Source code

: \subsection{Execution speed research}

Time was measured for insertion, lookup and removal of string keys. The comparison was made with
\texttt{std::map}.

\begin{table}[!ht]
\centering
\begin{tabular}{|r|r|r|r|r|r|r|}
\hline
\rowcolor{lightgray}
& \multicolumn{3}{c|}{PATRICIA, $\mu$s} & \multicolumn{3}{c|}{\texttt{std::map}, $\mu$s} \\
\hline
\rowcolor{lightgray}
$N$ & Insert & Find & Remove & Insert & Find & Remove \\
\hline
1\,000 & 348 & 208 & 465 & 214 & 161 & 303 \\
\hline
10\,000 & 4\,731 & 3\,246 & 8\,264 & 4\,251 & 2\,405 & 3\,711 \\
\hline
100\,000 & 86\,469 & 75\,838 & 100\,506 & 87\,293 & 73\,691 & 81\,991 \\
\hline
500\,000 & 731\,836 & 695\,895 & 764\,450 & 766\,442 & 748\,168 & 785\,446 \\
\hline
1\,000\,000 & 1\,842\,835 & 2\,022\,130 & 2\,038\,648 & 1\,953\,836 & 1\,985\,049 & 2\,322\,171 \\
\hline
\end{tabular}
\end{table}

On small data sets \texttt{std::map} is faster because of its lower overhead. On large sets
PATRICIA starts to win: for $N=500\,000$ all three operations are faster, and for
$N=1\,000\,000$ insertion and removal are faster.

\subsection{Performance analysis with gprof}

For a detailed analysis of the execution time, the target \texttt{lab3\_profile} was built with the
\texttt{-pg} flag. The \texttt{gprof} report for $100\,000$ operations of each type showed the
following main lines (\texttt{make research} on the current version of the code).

Aim of the task:
Return all lines from the material that contain "analysis".

Written response:
\subsection{Performance analysis with gprof}
For a detailed analysis of the execution time, the target \texttt{lab3\_profile} was built with the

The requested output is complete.